Histomorphometric analysis of distal femoral metaphysis in male mice showing (a) cancellous bone volume, (b) bone formation rate, (c) mineralizing surface, (d) mineral apposition rate, (e) osteoclast surface and (f) osteoclast number. (g) Representative micro-computed tomographs of the distal femoral metaphysis of 4 month old male wild type and NPY ^−/− mice. (h) 4th lumbar vertebral sections from male wild type and NPY ^−/− mice, displaying greater cancellous bone volume (BV/TV) in mutant mice. # p<0.05 vs wild type. n = 8−14, data expressed as mean±SE.

Figure 4. Hypothalamic NPY over-expression inhibits bone formation, despite increased body weight.

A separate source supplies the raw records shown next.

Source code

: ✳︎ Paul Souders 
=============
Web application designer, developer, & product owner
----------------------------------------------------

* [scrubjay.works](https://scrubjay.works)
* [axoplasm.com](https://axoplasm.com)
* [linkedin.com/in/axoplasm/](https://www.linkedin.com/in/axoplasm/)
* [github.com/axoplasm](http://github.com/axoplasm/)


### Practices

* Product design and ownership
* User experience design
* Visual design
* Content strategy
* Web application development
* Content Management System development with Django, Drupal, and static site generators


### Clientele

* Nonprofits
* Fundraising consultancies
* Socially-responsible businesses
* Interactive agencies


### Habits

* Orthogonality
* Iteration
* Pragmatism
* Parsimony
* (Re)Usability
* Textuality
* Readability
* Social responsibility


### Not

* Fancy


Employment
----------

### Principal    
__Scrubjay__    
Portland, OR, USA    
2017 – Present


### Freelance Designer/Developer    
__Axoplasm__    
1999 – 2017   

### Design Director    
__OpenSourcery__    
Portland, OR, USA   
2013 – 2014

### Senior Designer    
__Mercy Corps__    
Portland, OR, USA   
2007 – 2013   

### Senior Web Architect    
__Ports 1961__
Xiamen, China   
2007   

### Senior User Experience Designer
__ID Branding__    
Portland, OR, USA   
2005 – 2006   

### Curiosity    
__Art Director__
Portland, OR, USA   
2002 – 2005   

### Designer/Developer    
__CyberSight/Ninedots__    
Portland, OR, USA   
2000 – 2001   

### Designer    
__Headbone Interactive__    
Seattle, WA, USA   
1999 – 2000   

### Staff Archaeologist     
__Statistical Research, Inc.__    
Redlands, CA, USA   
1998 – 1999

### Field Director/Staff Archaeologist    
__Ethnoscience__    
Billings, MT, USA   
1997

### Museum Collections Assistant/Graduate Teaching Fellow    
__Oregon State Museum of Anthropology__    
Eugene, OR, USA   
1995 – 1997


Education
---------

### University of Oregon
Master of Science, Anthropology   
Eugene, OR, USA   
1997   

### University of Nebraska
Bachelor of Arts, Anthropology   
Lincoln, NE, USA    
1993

Photomicrograph of coronal brain section showing NPY over expression following unilateral rAAV-NPY+ injection in the arcuate nucleus (Arc). Changes in (b) body weight, (c) white adipose tissue, (d) tibial BMD, (e) tibial BMC, (f) mid femoral endocortical and (g) mid femoral periosteal mineral apposition rate in response to hypothalamic NPY over expression in wild type mice (WT NPY+) compared to control (WT empty). (h) Representative photomicrographs of femoral endocortical mineral apposition rate WT empty or WT NPY+ mice. Changes in (i) body weight, (j) fat mass, (k) distal femoral metaphyseal mineral apposition rate, (l) femoral BMD, and (m) distal femoral metaphyseal cancellous bone volume in germline NPY ^−/− mice after hypothalamic NPY over expression (NPY ^−/− NPY+) compared to controls (NPY ^−/− empty). # p<0.05 vs empty. Scale bar represents 20 µm. n = 7−12, data expressed as mean±SE.

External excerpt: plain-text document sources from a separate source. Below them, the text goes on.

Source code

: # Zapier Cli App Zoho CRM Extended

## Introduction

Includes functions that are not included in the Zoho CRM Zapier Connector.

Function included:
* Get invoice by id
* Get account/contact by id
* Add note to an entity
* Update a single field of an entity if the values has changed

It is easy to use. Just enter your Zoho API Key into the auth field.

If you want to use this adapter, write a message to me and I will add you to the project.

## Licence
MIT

Figure 5. NPY expression and action in bone tissue.

(a) Analysis of NPY expression by in situ hybridisation in wild type mice shows specific staining of osteoblasts employing a NPY antisense probe in cancellous and cortical bone (arrows) and megakaryocytes (arrowheads). (b) This staining is absent in NPY ^−/− mice. (c) Levels of ALP, Runx2 and Osterix are greater in NPY ^−/− mice compared to wild type as determined by quantitative real-time PCR on mRNA from long bones. (mean±SE. n = 5−6 mice per genotype.). (d) Bone marrow stromal cells isolated from NPY ^−/− mice produce more mineral in vitro than wild type mice. (mean±SE, n = 10−15 wells per time, 3 independent experiments). # p<0.05, ## p<0.01 vs wild type, scale bar represents 50 µm.

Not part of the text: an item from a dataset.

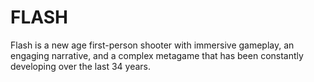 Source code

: # FLASH

Flash is a new age first-person shooter with immersive gameplay, an engaging narrative, and a complex metagame that has been constantly developing over the last 34 years.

Figure 6. Schematic representation of the co-ordinate regulation of body weight and bone by NPY.

(a) Altered energy homeostatic demand regulates hypothalamic NPY production, which signals via arcuate Y2 receptors through efferent sympathetic relays to the osteoblast. At the osteoblast, tonic cell activity is modulated by exogenous neural inputs as well as local NPY production, acting through cell surface Y1 receptors. (b) NPY exhibits an inverse relationship with both energy homeostasis and bone mass. As body weight increases as a result of positive energy homeostasis, the decrease in NPY signaling stimulates the production of bone to match body weight to bone mass. Likewise, negative energy homeostasis, and the coincident reduction of body weight is accompanied by increased NPY, which inhibits the production of bone, thereby conserving energy and increasing the mobilization of nutrient stores form bone.